WASHINGTON (11/12/13)--Data released Thursday by the Mortgage Bankers Association show delinquency rates at a five-year low, but debtors who borrow from credit unions are still significantly less likely to find themselves in arrears.
The MBA's National Delinquency Survey found that the seasonally adjusted third-quarter delinquency rate for mortgage loans declined to 6.41%, the lowest since the second quarter of 2008.
That is more than 5% higher than delinquency rates among similar credit union-originated loans. According to the Credit Union National Association's Monthly Credit Union Estimates for September, the 60-day delinquency rate for all loans issued by credit unions was 1% for the seven months prior. The delinquency rate in June for all mortgages loans issued by credit unions, according to CUNA, was 1.3%--1.36% for first-time mortgages, and 1.07% for home equity lines of credit and second mortgages.
While the data issued by CUNA and the MBA aren't directly comparable, they still indicate that credit union members have an easier time repaying mortgage loans than retail bank customers do.
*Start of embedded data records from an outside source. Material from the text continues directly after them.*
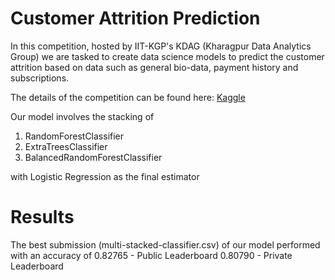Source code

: # Customer Attrition Prediction
In this competition, hosted by IIT-KGP's KDAG (Kharagpur Data Analytics Group) we are tasked to create data science models to predict the customer attrition based on data such as general bio-data, payment history and subscriptions.

The details of the competition can be found here: [Kaggle](https://www.kaggle.com/c/customerattritionprediction/overview)

Our model involves the stacking of
1. RandomForestClassifier
2. ExtraTreesClassifier
3. BalancedRandomForestClassifier

with Logistic Regression as the final estimator

# Results
The best submission (multi-stacked-classifier.csv) of our model performed with an accuracy of
0.82765 - Public Leaderboard
0.80790 - Private Leaderboard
The recent MBA data showed that the percentage of loans in the foreclosure process, at 3.08%, was even higher than the delinquency rate on any credit union mortgage loan. And while the MBA "serious delinquency rate"--the percentage of loans either with payments 90-days late or already in foreclosure--is down 1.38% over the last year, it's still at 5.65%.
The MBA also noted that the survey's delinquency rates might appear lower than they actually are because one large mortgage servicer doesn't participate in its survey.
Foreclosures are slowing down throughout the housing market, according to the MBA survey. The percentage of loans starting the foreclosure process fell by 0.03% in the third quarter to 0.61%--the lowest level since early 2007.
The MBA said that bank managers might find themselves issuing more pink slips as a result.
"Many mortgage servicers are already reducing staffs that handled delinquent loans and foreclosures, and we expect that trend to continue as the numbers continue to fall," said MBA Chief Economist Jay Brinkmann.
The MBA National Delinquency Survey has been conducted quarterly since 1972. It covers 40 million loans on one-to-four unit residential properties, which constitute more than four-fifths of all first-lien residential mortgage loans outstanding in the U.S.